» What the task asks
Look for the line containing "## Installation" in the records below. Then output it and all the lines that follow, exactly and without any others.

» Dataset excerpts
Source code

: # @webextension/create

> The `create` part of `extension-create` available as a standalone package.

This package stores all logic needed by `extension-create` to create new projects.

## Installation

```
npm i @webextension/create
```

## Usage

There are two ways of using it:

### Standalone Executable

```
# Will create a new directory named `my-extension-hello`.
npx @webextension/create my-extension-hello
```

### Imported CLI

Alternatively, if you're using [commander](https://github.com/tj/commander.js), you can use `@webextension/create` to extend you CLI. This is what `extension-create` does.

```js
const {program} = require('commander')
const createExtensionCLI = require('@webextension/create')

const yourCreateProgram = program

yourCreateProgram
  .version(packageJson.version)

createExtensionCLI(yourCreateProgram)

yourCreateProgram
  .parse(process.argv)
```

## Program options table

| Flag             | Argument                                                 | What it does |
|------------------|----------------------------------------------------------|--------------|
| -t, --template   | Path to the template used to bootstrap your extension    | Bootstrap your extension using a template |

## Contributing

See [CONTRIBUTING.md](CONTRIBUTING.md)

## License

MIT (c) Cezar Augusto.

» Solution to the problem
## Installation

```
npm i @webextension/create
```

## Usage

There are two ways of using it:

### Standalone Executable

```
# Will create a new directory named `my-extension-hello`.
npx @webextension/create my-extension-hello
```

### Imported CLI

Alternatively, if you're using [commander](https://github.com/tj/commander.js), you can use `@webextension/create` to extend you CLI. This is what `extension-create` does.

```js
const {program} = require('commander')
const createExtensionCLI = require('@webextension/create')

const yourCreateProgram = program

yourCreateProgram
  .version(packageJson.version)

createExtensionCLI(yourCreateProgram)

yourCreateProgram
  .parse(process.argv)
```

## Program options table

| Flag             | Argument                                                 | What it does |
|------------------|----------------------------------------------------------|--------------|
| -t, --template   | Path to the template used to bootstrap your extension    | Bootstrap your extension using a template |

## Contributing

See [CONTRIBUTING.md](CONTRIBUTING.md)

## License

MIT (c) Cezar Augusto.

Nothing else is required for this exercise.